Kumar Rakesh, Khan Mohd Imran, Panwar Amit, Vashist Bhavishya, Rai Santosh Kumar, Kumar Anil
New Drug Discovery Research, Mankind Research Centre, Mankind Pharma Limited, Plot No 191-E, Sector 4-II, IMT Manesar, Gurugram, India-122051.
Open Respir Med J. 2024 Nov 13;18:e18743064340418. doi: 10.2174/0118743064340418241021095046. eCollection 2024.
Chronic Obstructive Pulmonary Disease (COPD) is associated with cough, sputum production, and a reduction in lung function, quality of life, and life expectancy. Currently, bronchodilator combinations (β2-agonists and muscarinic receptor antagonists, dual therapy) and bronchodilators combined with inhaled corticosteroids (ICS), triple therapy, are the mainstays for the management of COPD. However, the use of ICS in triple therapy has been shown to increase the risk of pneumonia in some patients. These findings have laid the foundation for developing new therapies that possess both anti-inflammatory and/or bronchodilation properties. Phosphodiesterase-4 (PDE4) inhibitors have been reported as an effective therapeutic strategy for inflammatory conditions, such as asthma and COPD, but their use is limited because of class-related side effects. Efforts have been made to mitigate these side effects by targeting the PDE4B subtype of PDE4, which plays a pivotal role in the anti-inflammatory effects. Unfortunately, no selective oral PDE4B inhibitors have progressed to clinical trials. This has led to the development of inhaled PDE4 inhibitors to minimize systemic exposure and maximize the therapeutic effect. Another approach, the bronchodilation property of PDE3 inhibitors, is combined with anti-inflammatory PDE4 inhibitors to develop dual inhaled PDE4/PDE3 inhibitors. A few of these dual inhibitors have shown positive effects and are in phase 3 studies. The current review provides an overview of various PDE4 inhibitors in the treatment of COPD. The possibility of studying different selective PDE4 inhibitors and dual PDE3/4 inhibitors in combination with currently available treatments as a way forward to increase their therapeutic effectiveness is also emphasized.

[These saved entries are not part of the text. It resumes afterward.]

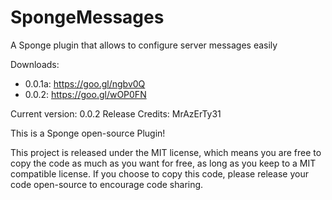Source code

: # SpongeMessages
A Sponge plugin that allows to configure server messages easily

Downloads:
 - 0.0.1a: https://goo.gl/ngbv0Q
 - 0.0.2: https://goo.gl/wOP0FN

Current version: 0.0.2 Release
Credits: MrAzErTy31

This is a Sponge open-source Plugin!

This project is released under the MIT license, which means you are free to copy the code as much as you want for free, as long as you keep to a MIT compatible license. If you choose to copy this code, please release your code open-source to encourage code sharing.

慢性阻塞性肺疾病(COPD)与咳嗽、咳痰以及肺功能、生活质量和预期寿命下降有关。目前,支气管扩张剂联合使用(β2受体激动剂和毒蕈碱受体拮抗剂,双重疗法)以及支气管扩张剂与吸入性糖皮质激素(ICS)联合使用,三重疗法,是COPD管理的主要方法。然而,在三重疗法中使用ICS已被证明会增加一些患者患肺炎的风险。这些发现为开发具有抗炎和/或支气管扩张特性的新疗法奠定了基础。磷酸二酯酶-4(PDE4)抑制剂已被报道为治疗炎症性疾病(如哮喘和COPD)的有效治疗策略,但其使用因类相关副作用而受到限制。人们已努力通过靶向在抗炎作用中起关键作用的PDE4的PDE4B亚型来减轻这些副作用。不幸的是,尚无选择性口服PDE4B抑制剂进入临床试验。这导致了吸入性PDE4抑制剂的开发,以尽量减少全身暴露并最大化治疗效果。另一种方法是将PDE3抑制剂的支气管扩张特性与抗炎PDE4抑制剂相结合,开发双重吸入性PDE4/PDE3抑制剂。其中一些双重抑制剂已显示出积极效果,正处于3期研究中。本综述概述了各种PDE4抑制剂在治疗COPD中的应用。还强调了研究不同的选择性PDE4抑制剂和双重PDE3/4抑制剂与现有治疗方法联合使用以提高其治疗效果的可能性。